La première sortie a sans doute été consacrée à la visite de la plantation. Nous sommes parties à 5h00. Le pont sur la rivière Selangor n’a pas encore été construit, il faut donc traverser en barque, ce qui n’est pas très rassurant car un crocodile y vit.
Mélanie n’en dit mot, mais le grand spectacle promis par Henri a sans doute eu lieu, à savoir l’embrasement de 150 acres à Rantau Panjang. C’est la première étape d’une plantation. C’est un moment important qu’Henri à chaque fois mentionne dans sa correspondance. Chaque parcelle gagnée sur la forêt est une victoire du planteur. Henri reviendra beaucoup plus tard sur cet embrasement de la forêt dans ce qui aurait pu être le chapitre manquant de Malaisie, où l’on ne s’attaque pas sans péril aux esprits de la forêt, sans faire au préalable des offrandes propitiatoires…

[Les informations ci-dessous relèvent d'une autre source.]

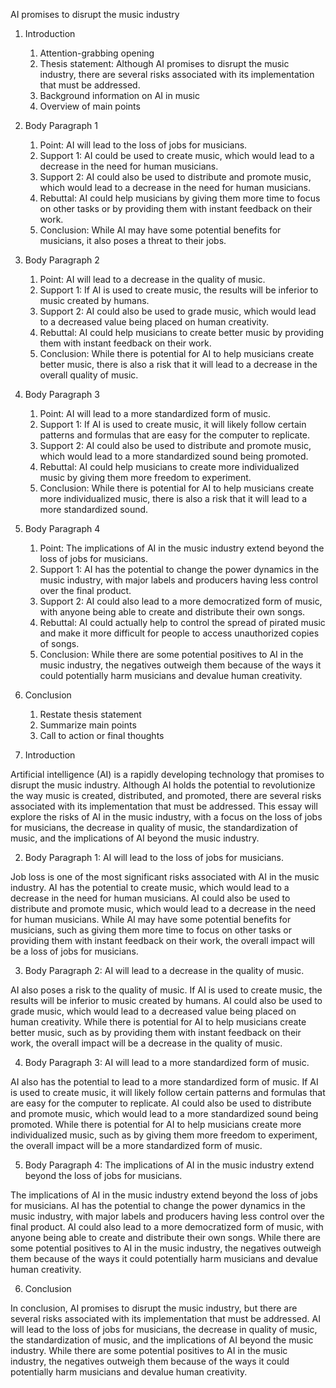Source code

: AI promises to disrupt the music industry

1. Introduction
    1. Attention-grabbing opening
    2. Thesis statement: Although AI promises to disrupt the music industry, there are several risks associated with its implementation that must be addressed.
    3. Background information on AI in music
    4. Overview of main points

2. Body Paragraph 1
    1. Point: AI will lead to the loss of jobs for musicians.
    2. Support 1: AI could be used to create music, which would lead to a decrease in the need for human musicians.
    3. Support 2: AI could also be used to distribute and promote music, which would lead to a decrease in the need for human musicians.
    4. Rebuttal: AI could help musicians by giving them more time to focus on other tasks or by providing them with instant feedback on their work.
    5. Conclusion: While AI may have some potential benefits for musicians, it also poses a threat to their jobs.

3. Body Paragraph 2
    1. Point: AI will lead to a decrease in the quality of music.
    2. Support 1: If AI is used to create music, the results will be inferior to music created by humans.
    3. Support 2: AI could also be used to grade music, which would lead to a decreased value being placed on human creativity.
    4. Rebuttal: AI could help musicians to create better music by providing them with instant feedback on their work.
    5. Conclusion: While there is potential for AI to help musicians create better music, there is also a risk that it will lead to a decrease in the overall quality of music.

4. Body Paragraph 3
    1. Point: AI will lead to a more standardized form of music.
    2. Support 1: If AI is used to create music, it will likely follow certain patterns and formulas that are easy for the computer to replicate.
    3. Support 2: AI could also be used to distribute and promote music, which would lead to a more standardized sound being promoted.
    4. Rebuttal: AI could help musicians to create more individualized music by giving them more freedom to experiment.
    5. Conclusion: While there is potential for AI to help musicians create more individualized music, there is also a risk that it will lead to a more standardized sound.

5. Body Paragraph 4
    1. Point: The implications of AI in the music industry extend beyond the loss of jobs for musicians.
    2. Support 1: AI has the potential to change the power dynamics in the music industry, with major labels and producers having less control over the final product.
    3. Support 2: AI could also lead to a more democratized form of music, with anyone being able to create and distribute their own songs.
    4. Rebuttal: AI could actually help to control the spread of pirated music and make it more difficult for people to access unauthorized copies of songs.
    5. Conclusion: While there are some potential positives to AI in the music industry, the negatives outweigh them because of the ways it could potentially harm musicians and devalue human creativity.

6. Conclusion
    1. Restate thesis statement
    2. Summarize main points
    3. Call to action or final thoughts

1. Introduction

 Artificial intelligence (AI) is a rapidly developing technology that promises to disrupt the music industry. Although AI holds the potential to revolutionize the way music is created, distributed, and promoted, there are several risks associated with its implementation that must be addressed. This essay will explore the risks of AI in the music industry, with a focus on the loss of jobs for musicians, the decrease in quality of music, the standardization of music, and the implications of AI beyond the music industry. 

2. Body Paragraph 1: AI will lead to the loss of jobs for musicians.

 Job loss is one of the most significant risks associated with AI in the music industry. AI has the potential to create music, which would lead to a decrease in the need for human musicians. AI could also be used to distribute and promote music, which would lead to a decrease in the need for human musicians. While AI may have some potential benefits for musicians, such as giving them more time to focus on other tasks or providing them with instant feedback on their work, the overall impact will be a loss of jobs for musicians. 

3. Body Paragraph 2: AI will lead to a decrease in the quality of music.

 AI also poses a risk to the quality of music. If AI is used to create music, the results will be inferior to music created by humans. AI could also be used to grade music, which would lead to a decreased value being placed on human creativity. While there is potential for AI to help musicians create better music, such as by providing them with instant feedback on their work, the overall impact will be a decrease in the quality of music. 

4. Body Paragraph 3: AI will lead to a more standardized form of music.

 AI also has the potential to lead to a more standardized form of music. If AI is used to create music, it will likely follow certain patterns and formulas that are easy for the computer to replicate. AI could also be used to distribute and promote music, which would lead to a more standardized sound being promoted. While there is potential for AI to help musicians create more individualized music, such as by giving them more freedom to experiment, the overall impact will be a more standardized form of music. 

5. Body Paragraph 4: The implications of AI in the music industry extend beyond the loss of jobs for musicians.

The implications of AI in the music industry extend beyond the loss of jobs for musicians. AI has the potential to change the power dynamics in the music industry, with major labels and producers having less control over the final product. AI could also lead to a more democratized form of music, with anyone being able to create and distribute their own songs. While there are some potential positives to AI in the music industry, the negatives outweigh them because of the ways it could potentially harm musicians and devalue human creativity. 

6. Conclusion

In conclusion, AI promises to disrupt the music industry, but there are several risks associated with its implementation that must be addressed. AI will lead to the loss of jobs for musicians, the decrease in quality of music, the standardization of music, and the implications of AI beyond the music industry. While there are some potential positives to AI in the music industry, the negatives outweigh them because of the ways it could potentially harm musicians and devalue human creativity.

Par contre les femmes évoquent les fêtes auxquelles elles ont assistées. Au plus près du bungalow, les deux communautés sont la malaise dont les villages bordent la rivière Selangor et l’indienne qui vit sur la plantation.
Ce fut d’abord une grande fête malaise. Ils ont mis deux jours à construire la scène écrit Mélanie, ils ont dansé, ils on chanté, ils ont bu… Nous avons à peine dormi cette nuit-là. En 1917, Madeleine nous donne sa version où l’une des deux danseuses professionnelles est ivre. Beaucoup de bière, de cigarettes et de gâteaux circulent. Les hommes sont habillés comme des Européens. Henri reviendra sur le ronggeng dans Malaisie. Plus tard Marie évoquera également les pétards de la fin du Ramadan, mais en 1910, elles n’ont pas pu les entendre, le Ramadan ayant eu lieu en septembre et octobre.
Si elles sont arrivées trop tard pour le festival indien de Pongal, en janvier, il est fort probable qu’elles ont été invitées à un mariage tamoul dont Marie évoque les cadeaux, les danses, la musique, la lutte et le duel au bâton, le rouge de la mariée et le blanc du marié. Geneviève décrit un accueil fait de danses et de tamtam où Henry porte un énorme collier de fleurs ou bien, un peu plus tard, « L’autre soir nous avons été au temple sur la plantation pour la clôture d’une série de fêtes… Tu sais comme nous aimons les fêtes tamoules. Les voix roulantes, l’odeur chaude de kelapa (noix de coco) sur les chevelures. Les agapes ont été fort bruyantes. » Notre visite est un événement, écrit Mélanie, beaucoup de gens viennent nous rendre visite. Hier, le médecin anglais et sa femme. On va prendre le thé ou jouer au tennis dans les bungalows voisins. Le Club de Kampung Kuantan ne verra le jour que cette année là. Il deviendra le centre de la vie sociale pour les Européens du district, qu’évoque Madeleine en 1917, et que l’on retrouvera plus tard dans Malaisie.
La première grande excursion hors du district a sans doute été consacrée à Kuala Lumpur que Mélanie a appréciée. Le voyage a été délicieux, la route serpente à travers cocotiers et palmiers, à travers les montagnes et les villages chinois. On voit beaucoup d’enfants. Kuala Lumpur est très animée, on rencontre surtout des Chinois et des Malais, et puis quelques Anglais à l’hôtel2 où l’on déjeune avec un officier belge (il s’agit d’un oncle de Joe de Burlet). La conversation a porté sur les coolies, ils sont bien malheureux, on les bat avec une baguette de rotin quand ils sont paresseux ou quand ils s’échappent. C’est le seul moyen, paraît-il. Henri est sévère mais juste. Le gouvernement doit protéger les coolies parce que nombre de planteurs sont cruels.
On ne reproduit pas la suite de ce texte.